Under the new Consent Order, Ocwen has 20 days to find an independent monitor acceptable to the Department. The monitor will review Ocwen’s operations and identify and report on corrective actions within 90 days.
Ocwen, one of the biggest mortgage servicers, is expanding. In the past two years, Ocwen has acquired several major servicers’ portfolios of distressed home loans, including Litton Loan Servicing LP in 2011, Saxon Mortgage Services, Inc. and EMC Mortgage Corporation in 2012 and has announced plans to further expand its servicing operations through the acquisition of additional mortgage servicing rights, including from Homeward Residential, Inc., formerly known as American Home Mortgage Servicing, Inc. ("AHMSI"). Ocwen just won an auction to acquire Residential Capital, LLC ("ResCAP").
The Department’s Mortgage Servicing Practices are designed to redress troublesome and unlawful practices that have plagued the mortgage servicing industry as a whole. Those practices include:
- "Robo-signing," where servicer staff signed affidavits stating they reviewed loan documents when they had not actually done so.
- Weak internal controls and oversight that compromise the accuracy of foreclosure documents.
- Referring borrowers to foreclosure at the same time as those borrowers are attempting to obtain modifications of their mortgages or other loss mitigation.
- Improper denials of loan modifications.
- Failing to provide borrowers with access to a single customer service representative, resulting in delays or failure of the loss mitigation process.
- Imposition of improper fees by servicers.
The Practices, which have been agreed to by eight mortgage servicers, require the following changes:
- End robo-signing and impose staffing and training requirements that will prevent robo-signing.
- Require servicers to withdraw any pending foreclosure actions in which filed affidavits were robo-signed or otherwise not accurate.
- End “dual tracking”, i.e., referring a borrower to foreclosure while the borrower is pursuing loan modification or loss mitigation, and prohibit foreclosures from advancing while denial of a borrower’s loan modification is under an independent review, which is also required by the agreements.
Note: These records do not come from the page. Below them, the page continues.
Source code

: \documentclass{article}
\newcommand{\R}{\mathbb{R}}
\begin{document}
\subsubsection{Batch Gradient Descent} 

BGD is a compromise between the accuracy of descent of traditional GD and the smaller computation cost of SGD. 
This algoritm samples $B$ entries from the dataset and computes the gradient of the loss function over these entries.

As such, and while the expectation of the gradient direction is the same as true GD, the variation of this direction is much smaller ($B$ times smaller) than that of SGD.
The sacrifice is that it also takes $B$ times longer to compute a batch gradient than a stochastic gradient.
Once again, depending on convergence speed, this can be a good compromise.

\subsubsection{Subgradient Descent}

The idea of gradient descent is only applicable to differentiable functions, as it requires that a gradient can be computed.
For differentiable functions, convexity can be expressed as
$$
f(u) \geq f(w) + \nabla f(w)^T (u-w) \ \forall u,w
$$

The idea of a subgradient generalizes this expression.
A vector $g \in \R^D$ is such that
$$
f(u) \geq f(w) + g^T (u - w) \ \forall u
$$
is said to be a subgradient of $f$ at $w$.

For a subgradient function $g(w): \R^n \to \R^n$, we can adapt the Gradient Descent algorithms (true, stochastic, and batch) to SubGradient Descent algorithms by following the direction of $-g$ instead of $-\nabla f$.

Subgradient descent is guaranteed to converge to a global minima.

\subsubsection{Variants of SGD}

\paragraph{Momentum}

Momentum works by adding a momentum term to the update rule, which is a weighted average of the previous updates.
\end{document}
- Provide a dedicated single point of contact representative for all borrowers seeking loss mitigation or in foreclosure so borrowers are able to speak to the same person who knows their file every time they call.
- Require servicers to ensure that any force-placed insurance be reasonably priced in relation to claims incurred, and prohibit force-placing insurance with an affiliated insurer.
- Impose more rigorous pleading requirements in foreclosure actions to ensure that only parties and entities possessing the legal right to foreclose can sue borrowers.
- For borrowers found to have been wrongfully foreclosed, require servicers to ensure that their equity in the property is returned, or, if the property was sold, compensate the borrower.
- Impose new standards on servicers for application of borrowers’ mortgage payments to prevent layering of late fees and other servicer fees and use of suspense accounts in ways that compounded borrower delinquencies and defaults.
- Require servicers to strengthen oversight of foreclosure counsel and other third party vendors, and impose new obligations on servicers to conduct regular reviews of foreclosure documents prepared by counsel and to terminate foreclosure attorneys whose document practices are problematic or who are sanctioned by a court.